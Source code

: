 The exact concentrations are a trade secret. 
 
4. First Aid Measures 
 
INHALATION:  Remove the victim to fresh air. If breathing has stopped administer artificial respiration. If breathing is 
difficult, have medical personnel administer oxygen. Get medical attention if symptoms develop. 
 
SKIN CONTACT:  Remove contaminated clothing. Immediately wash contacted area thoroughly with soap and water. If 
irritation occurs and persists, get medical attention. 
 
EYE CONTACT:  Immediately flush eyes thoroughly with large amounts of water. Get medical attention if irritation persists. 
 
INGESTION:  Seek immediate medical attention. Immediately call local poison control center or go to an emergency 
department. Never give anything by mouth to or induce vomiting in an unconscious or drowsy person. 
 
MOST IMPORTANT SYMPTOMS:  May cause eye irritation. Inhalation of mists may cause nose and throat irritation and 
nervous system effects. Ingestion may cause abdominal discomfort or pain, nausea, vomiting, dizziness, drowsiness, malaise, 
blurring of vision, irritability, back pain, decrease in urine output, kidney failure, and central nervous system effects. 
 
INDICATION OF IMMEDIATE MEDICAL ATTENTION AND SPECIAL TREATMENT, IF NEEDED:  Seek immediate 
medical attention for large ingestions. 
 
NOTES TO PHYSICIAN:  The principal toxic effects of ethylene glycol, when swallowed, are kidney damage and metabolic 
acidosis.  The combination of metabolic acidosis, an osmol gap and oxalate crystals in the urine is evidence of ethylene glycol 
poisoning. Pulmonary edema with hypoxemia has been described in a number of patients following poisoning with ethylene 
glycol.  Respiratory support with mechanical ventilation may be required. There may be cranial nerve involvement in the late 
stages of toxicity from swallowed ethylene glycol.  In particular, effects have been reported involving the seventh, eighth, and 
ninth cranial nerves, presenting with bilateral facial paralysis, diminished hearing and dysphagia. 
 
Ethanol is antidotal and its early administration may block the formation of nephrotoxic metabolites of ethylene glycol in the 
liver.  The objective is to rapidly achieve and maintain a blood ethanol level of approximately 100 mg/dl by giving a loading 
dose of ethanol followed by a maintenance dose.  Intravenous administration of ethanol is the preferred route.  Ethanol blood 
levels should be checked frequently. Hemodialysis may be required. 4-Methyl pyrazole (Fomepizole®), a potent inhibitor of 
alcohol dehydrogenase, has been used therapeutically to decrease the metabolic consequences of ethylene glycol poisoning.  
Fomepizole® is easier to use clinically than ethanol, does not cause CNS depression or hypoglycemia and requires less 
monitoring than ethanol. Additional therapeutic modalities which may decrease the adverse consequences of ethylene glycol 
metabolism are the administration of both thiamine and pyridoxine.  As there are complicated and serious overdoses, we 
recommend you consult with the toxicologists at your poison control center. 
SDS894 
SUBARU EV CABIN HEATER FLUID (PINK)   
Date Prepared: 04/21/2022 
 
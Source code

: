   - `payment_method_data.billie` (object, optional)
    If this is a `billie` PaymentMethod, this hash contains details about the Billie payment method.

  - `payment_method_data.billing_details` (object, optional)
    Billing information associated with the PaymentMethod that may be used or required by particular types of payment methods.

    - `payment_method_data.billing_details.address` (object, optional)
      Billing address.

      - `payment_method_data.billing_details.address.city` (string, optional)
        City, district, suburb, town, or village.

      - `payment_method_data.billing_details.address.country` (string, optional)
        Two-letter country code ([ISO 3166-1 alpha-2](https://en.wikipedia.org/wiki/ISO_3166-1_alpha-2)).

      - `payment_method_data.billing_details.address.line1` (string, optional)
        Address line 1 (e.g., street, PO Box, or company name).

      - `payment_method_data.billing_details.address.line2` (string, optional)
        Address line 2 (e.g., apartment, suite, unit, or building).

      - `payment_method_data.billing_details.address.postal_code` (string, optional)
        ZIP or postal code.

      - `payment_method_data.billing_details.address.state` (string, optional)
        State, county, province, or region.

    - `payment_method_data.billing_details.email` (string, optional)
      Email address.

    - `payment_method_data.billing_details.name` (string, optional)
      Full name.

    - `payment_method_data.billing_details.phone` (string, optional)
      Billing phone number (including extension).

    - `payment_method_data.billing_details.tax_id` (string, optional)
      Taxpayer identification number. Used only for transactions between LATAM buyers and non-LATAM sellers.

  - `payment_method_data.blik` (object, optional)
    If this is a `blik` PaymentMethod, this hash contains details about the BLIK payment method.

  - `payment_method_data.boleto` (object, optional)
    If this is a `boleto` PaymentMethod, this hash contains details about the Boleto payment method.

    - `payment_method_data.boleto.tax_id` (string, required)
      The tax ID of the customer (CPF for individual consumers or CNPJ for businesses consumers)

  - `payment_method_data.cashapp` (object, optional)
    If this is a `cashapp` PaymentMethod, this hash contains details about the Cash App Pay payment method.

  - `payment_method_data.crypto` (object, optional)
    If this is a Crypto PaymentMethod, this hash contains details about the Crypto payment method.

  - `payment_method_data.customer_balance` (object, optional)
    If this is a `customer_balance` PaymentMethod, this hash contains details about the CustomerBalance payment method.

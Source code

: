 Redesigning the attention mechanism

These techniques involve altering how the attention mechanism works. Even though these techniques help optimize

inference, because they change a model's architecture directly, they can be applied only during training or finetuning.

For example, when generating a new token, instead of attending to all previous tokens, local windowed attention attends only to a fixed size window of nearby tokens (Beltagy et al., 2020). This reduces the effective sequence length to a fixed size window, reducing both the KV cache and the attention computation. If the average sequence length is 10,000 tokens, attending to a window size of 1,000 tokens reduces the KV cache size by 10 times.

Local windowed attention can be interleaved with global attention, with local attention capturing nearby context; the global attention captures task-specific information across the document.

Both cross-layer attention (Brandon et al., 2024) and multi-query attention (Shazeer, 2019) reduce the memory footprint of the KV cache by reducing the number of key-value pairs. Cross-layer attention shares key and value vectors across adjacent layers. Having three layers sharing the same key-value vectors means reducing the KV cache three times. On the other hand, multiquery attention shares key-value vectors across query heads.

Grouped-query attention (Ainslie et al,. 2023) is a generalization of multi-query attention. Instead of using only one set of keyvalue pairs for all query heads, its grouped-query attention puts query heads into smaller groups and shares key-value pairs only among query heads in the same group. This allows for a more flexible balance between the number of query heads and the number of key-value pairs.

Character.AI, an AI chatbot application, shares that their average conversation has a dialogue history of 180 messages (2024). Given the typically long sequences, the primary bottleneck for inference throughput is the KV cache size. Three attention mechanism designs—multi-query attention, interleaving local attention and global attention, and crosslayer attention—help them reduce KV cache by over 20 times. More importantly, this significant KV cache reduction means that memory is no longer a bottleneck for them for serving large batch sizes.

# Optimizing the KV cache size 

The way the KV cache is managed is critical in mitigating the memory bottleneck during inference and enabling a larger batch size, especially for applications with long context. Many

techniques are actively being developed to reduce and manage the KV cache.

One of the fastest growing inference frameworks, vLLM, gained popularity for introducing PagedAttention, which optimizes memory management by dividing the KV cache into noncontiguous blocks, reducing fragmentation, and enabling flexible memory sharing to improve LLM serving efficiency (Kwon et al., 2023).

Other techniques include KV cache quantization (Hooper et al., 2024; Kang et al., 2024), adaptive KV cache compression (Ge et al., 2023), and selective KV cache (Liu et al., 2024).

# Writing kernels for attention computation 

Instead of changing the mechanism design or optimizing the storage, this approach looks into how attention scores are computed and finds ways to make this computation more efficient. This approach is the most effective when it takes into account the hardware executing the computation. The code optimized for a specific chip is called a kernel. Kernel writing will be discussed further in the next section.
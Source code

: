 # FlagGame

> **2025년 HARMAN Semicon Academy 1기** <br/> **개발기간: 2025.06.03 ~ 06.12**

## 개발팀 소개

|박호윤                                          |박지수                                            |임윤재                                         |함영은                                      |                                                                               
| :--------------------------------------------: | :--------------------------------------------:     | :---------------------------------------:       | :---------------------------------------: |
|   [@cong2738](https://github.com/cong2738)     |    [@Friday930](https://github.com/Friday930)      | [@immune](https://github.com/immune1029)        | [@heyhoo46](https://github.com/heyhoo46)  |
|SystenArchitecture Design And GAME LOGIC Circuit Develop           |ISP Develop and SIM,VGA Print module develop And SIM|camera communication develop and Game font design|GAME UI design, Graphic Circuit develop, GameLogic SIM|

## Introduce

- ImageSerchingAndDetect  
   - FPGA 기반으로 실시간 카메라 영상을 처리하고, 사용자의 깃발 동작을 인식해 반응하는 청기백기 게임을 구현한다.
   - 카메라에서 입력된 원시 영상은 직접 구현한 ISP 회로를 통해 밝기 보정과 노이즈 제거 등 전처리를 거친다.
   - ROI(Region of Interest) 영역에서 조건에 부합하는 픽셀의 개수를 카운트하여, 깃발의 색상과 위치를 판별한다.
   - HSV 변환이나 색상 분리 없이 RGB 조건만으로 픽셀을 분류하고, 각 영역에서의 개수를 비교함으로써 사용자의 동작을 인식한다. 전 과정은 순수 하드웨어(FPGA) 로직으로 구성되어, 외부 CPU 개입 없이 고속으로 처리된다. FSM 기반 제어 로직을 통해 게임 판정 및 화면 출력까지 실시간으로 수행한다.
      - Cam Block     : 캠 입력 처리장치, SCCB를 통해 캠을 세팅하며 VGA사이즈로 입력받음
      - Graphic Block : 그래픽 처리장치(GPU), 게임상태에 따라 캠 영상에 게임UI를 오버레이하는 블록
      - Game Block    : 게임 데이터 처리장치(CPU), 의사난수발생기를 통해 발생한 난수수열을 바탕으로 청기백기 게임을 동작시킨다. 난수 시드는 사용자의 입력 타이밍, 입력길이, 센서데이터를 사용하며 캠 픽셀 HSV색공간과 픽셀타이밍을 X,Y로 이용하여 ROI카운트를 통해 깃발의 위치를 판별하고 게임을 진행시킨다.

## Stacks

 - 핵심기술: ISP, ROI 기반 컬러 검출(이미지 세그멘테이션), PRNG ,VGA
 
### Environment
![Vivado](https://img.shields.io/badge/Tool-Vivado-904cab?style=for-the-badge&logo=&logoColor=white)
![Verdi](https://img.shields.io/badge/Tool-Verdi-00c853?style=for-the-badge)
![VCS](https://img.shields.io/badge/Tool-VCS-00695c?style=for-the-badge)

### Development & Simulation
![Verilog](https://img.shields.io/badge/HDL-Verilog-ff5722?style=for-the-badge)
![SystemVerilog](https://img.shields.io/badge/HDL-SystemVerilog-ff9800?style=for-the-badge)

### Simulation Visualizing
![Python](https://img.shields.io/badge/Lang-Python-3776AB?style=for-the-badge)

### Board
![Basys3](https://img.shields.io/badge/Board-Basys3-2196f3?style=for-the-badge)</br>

________________________________________

_Exercise prompt_
Go through the records above and copy every line holding the word "kidney".

_Solution to the exercise_
blurring of vision, irritability, back pain, decrease in urine output, kidney failure, and central nervous system effects. 
NOTES TO PHYSICIAN:  The principal toxic effects of ethylene glycol, when swallowed, are kidney damage and metabolic 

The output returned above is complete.